The Brigham and Women’s Rheumatoid Arthritis Sequential Study (BRASS) Registry, is a prospective observational study involving over 900 patients diagnosed with RA. Participants undergo a detailed baseline examination that includes demographic and clinical information, functional status, disease activity, comorbidity, laboratory testing and hand radiographs.
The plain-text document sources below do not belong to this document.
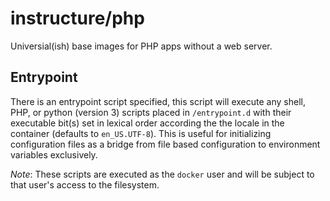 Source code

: # instructure/php

Universial(ish) base images for PHP apps without a web server.

## Entrypoint
There is an entrypoint script specified, this script will execute any shell, PHP, or python (version 3) scripts placed in
`/entrypoint.d` with their executable bit(s) set in lexical order according the the locale in the container (defaults to
`en_US.UTF-8`). This is useful for initializing configuration files as a bridge from file based configuration to 
environment variables exclusively. 

*Note*: These scripts are executed as the `docker` user and will be subject to that user's access to the filesystem.

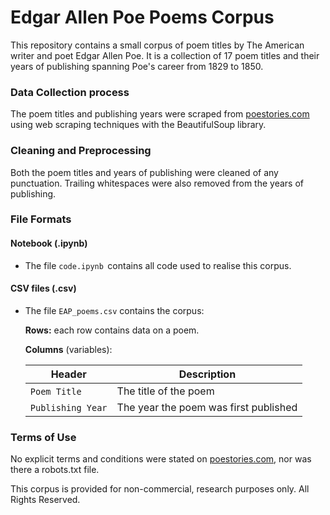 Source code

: # Edgar Allen Poe Poems Corpus
This repository contains a small corpus of poem titles by The American writer and poet Edgar Allen Poe. It is a collection of 17 poem titles and their years of publishing spanning Poe's career from 1829 to 1850.

### Data Collection process
The poem titles and publishing years were scraped from [poestories.com](https://poestories.com/poetry.php) using web scraping techniques with the BeautifulSoup library.

### Cleaning and Preprocessing
Both the poem titles and years of publishing were cleaned of any punctuation. Trailing whitespaces were also removed from the years of publishing.

### File Formats
#### Notebook (.ipynb)
- ⁠The file ⁠`code.ipynb` ⁠ contains all code used to realise this corpus.
  
#### CSV files (.csv)
- ⁠The file ⁠`EAP_poems.csv`⁠ contains the corpus:

    **Rows:** each row contains data on a poem.

    **Columns** (variables):

  | Header | Description |
  | ------ | ----------- |
  | ⁠`Poem Title` | The title of the poem |
  | ⁠`Publishing Year` | The year the poem was first published |


### Terms of Use
No explicit terms and conditions were stated on [poestories.com](https://poestories.com/poetry.php), nor was there a robots.txt file. 

This corpus is provided for non-commercial, research purposes only. All Rights Reserved.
The primary outcomes of interest are the presence of erosive and extra-articular disease, decline in functional status and significant drug toxicity.

Patients who agree to participate in this study have the following exams and tests during their yearly visits with their rheumatologist:

1. A typical joint count exam by your rheumatologist to determine pain and swelling of the joints;
2. Information including your age, sex, race (first visit only);
3. Information on the treatments you receive for RA, your overall medical condition, the extent you are able to function with your RA, how active your RA disease is, how it affects your day to day living as well as your overall quality of life;
4. An X-ray of both hands will be performed at your first visit, year 3 and
   year 5 only; and
5. A blood sample for C-reactive protein and rheumatoid factor which are blood markers for inflammation.

Investigators interested in working with data collected in the BRASS registry first submit a letter of intent and once that is approved, they submit a proposal to the BRASS Scientific Advisory Board (SAB) for approval. The SAB is composed of Senior Scientists from the Division of Rheumatology, Immunology and Allergy and related Departments within the Brigham & Women’s Hospital or Harvard Medical School.